Will finished his call and walked toward her. He glanced at the empty desk where the secretary had been. The woman had left to get Morgan Hollister at least ten minutes ago. Faith had images of the pair of them furiously shredding files, though it was more likely that the woman, a bottle blonde who seemed to have trouble processing even the smallest request, had simply forgotten about them and was on her cell phone in the bathroom.

Faith asked, "Who were you talking to?"

"Amanda," he told her, taking a couple of candies out of the bowl on the coffee table. "She called to apologize."

Faith laughed at the joke, and he joined her.

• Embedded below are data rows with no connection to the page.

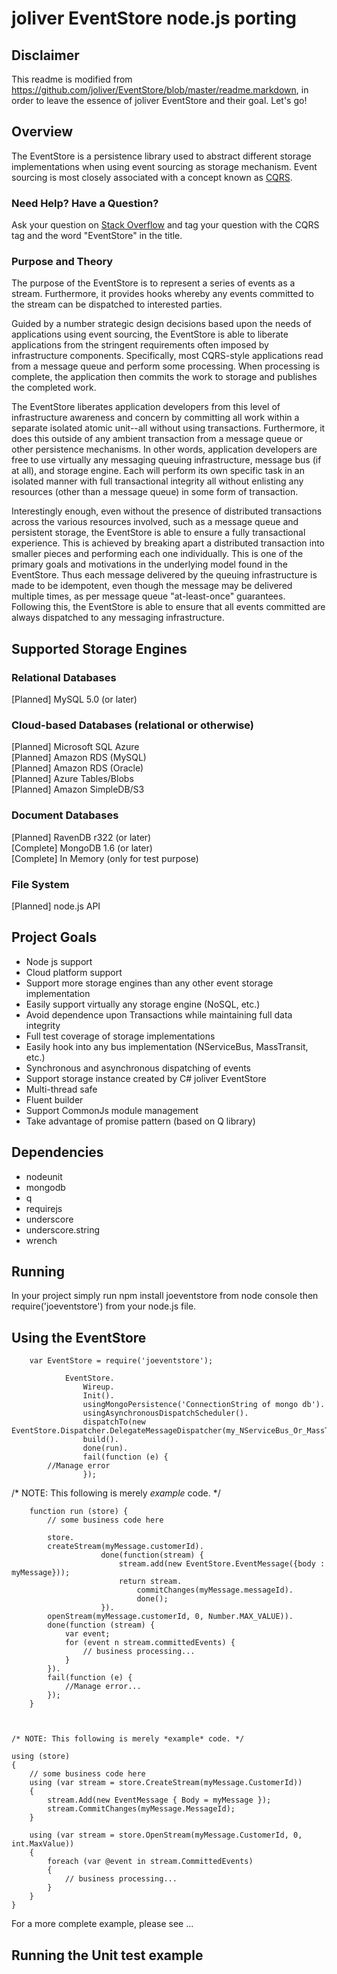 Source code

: joliver EventStore node.js porting
======================================================================
## Disclaimer 
This readme is modified from https://github.com/joliver/EventStore/blob/master/readme.markdown, in order to leave
the essence of joliver EventStore and their goal.
Let's go!

## Overview
The EventStore is a persistence library used to abstract different storage implementations
when using event sourcing as storage mechanism.  Event sourcing is most closely associated
with a concept known as [CQRS](http://cqrsinfo.com).

### Need Help? Have a Question?
Ask your question on [Stack Overflow](http://stackoverflow.com/search?q=[cqrs]+eventstore) and tag your question with
the CQRS tag and the word "EventStore" in the title.

### Purpose and Theory
The purpose of the EventStore is to represent a series of events as a stream.  Furthermore,
it provides hooks whereby any events committed to the stream can be dispatched to interested
parties.

Guided by a number strategic design decisions based upon the needs of applications using event sourcing,
the EventStore is able to liberate applications from the stringent requirements often imposed by
infrastructure components.  Specifically, most CQRS-style applications read from a message queue
and perform some processing.  When processing is complete, the application then commits the work
to storage and publishes the completed work.

The EventStore liberates application developers from this level of infrastructure awareness and
concern by committing all work within a separate isolated atomic unit--all without using transactions.
Furthermore, it does this outside of any ambient transaction from a message queue or other
persistence mechanisms.  In other words, application developers are free to use virtually any
messaging queuing infrastructure, message bus (if at all), and storage engine. Each will perform
its own specific task in an isolated manner with full transactional integrity all without
enlisting any resources (other than a message queue) in some form of transaction.

Interestingly enough, even without the presence of distributed transactions across the various resources
involved, such as a message queue and persistent storage, the EventStore is able to ensure a fully
transactional experience.  This is achieved by breaking apart a distributed transaction into smaller
pieces and performing each one individually.  This is one of the primary goals and motivations in the
underlying model found in the EventStore.  Thus each message delivered by the queuing infrastructure is
made to be idempotent, even though the message may be delivered multiple times, as per message queue
"at-least-once" guarantees.  Following this, the EventStore is able to ensure that all events committed
are always dispatched to any messaging infrastructure.

## Supported Storage Engines

### Relational Databases
[Planned] MySQL 5.0 (or later)  

### Cloud-based Databases (relational or otherwise)
[Planned] Microsoft SQL Azure  
[Planned] Amazon RDS (MySQL)  
[Planned] Amazon RDS (Oracle)  
[Planned] Azure Tables/Blobs  
[Planned] Amazon SimpleDB/S3  

### Document Databases
[Planned] RavenDB r322 (or later)  
[Complete] MongoDB 1.6 (or later)  
[Complete] In Memory (only for test purpose)  

### File System
[Planned] node.js API  
 

## Project Goals
* Node js support  
* Cloud platform support  
* Support more storage engines than any other event storage implementation  
* Easily support virtually any storage engine (NoSQL, etc.)  
* Avoid dependence upon Transactions while maintaining full data integrity  
* Full test coverage of storage implementations  
* Easily hook into any bus implementation (NServiceBus, MassTransit, etc.)  
* Synchronous and asynchronous dispatching of events  
* Support storage instance created by C# joliver EventStore 
* Multi-thread safe  
* Fluent builder
* Support CommonJs module management
* Take advantage of promise pattern (based on Q library)

## Dependencies
* nodeunit
* mongodb
* q
* requirejs
* underscore
* underscore.string 
* wrench

## Running
In your project simply run npm install joeventstore from node console then require('joeventstore') from your node.js file.

## Using the EventStore
		var EventStore = require('joeventstore');

                EventStore.
                    Wireup.
                    Init().
                    usingMongoPersistence('ConnectionString of mongo db').
                    usingAsynchronousDispatchScheduler().
                    dispatchTo(new EventStore.Dispatcher.DelegateMessageDispatcher(my_NServiceBus_Or_MassTransit_OrEven_WCF_Adapter_Code)).
                    build().
                    done(run).
                    fail(function (e) {
			//Manage error
                    });

/* NOTE: This following is merely *example* code. */
			
		function run (store) {
			// some business code here
			
			store.
			createStream(myMessage.customerId).
                        done(function(stream) {
                            stream.add(new EventStore.EventMessage({body : myMessage}));
                            return stream.
                                commitChanges(myMessage.messageId).
                                done();
                        }).
			openStream(myMessage.customerId, 0, Number.MAX_VALUE)).
			done(function (stream) {
				var event;
				for (event n stream.committedEvents) {
					// business processing...			
				}
			}).
			fail(function (e) {
				//Manage error...
			});
		}

		

	/* NOTE: This following is merely *example* code. */

	using (store)
	{
		// some business code here
		using (var stream = store.CreateStream(myMessage.CustomerId))
		{
			stream.Add(new EventMessage { Body = myMessage });
			stream.CommitChanges(myMessage.MessageId);
		}
		
		using (var stream = store.OpenStream(myMessage.CustomerId, 0, int.MaxValue))
		{
			foreach (var @event in stream.CommittedEvents)
			{
				// business processing...
			}
		}
	}

For a more complete example, please see ...

## Running the Unit test example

Will took some more candy, offering the bowl to Faith. She shook her head, and he continued, "She's doing another press conference this afternoon. Joelyn Zabel's dropping her lawsuit against the city."

"What prompted that?"

"Her lawyer realized they didn't have a case. Don't worry, she's going to be on the cover of some magazine next week, and the week after, she's going to be threatening to sue us again because we haven't found her sister's killer."

It was the first time either of them had voiced their real fear in all of this: that the killer was good enough to get away with his crimes.

Will indicated the closed door behind the desk. "You think we should just go back?"

"Give it another minute." She tried to wipe away her forehead print on the window, making the smear worse. The momentum of the tension between them had somehow shifted in the ride over, so that Will was no longer worried about Faith being mad at him. It was now Faith's turn to be worried that she'd upset him.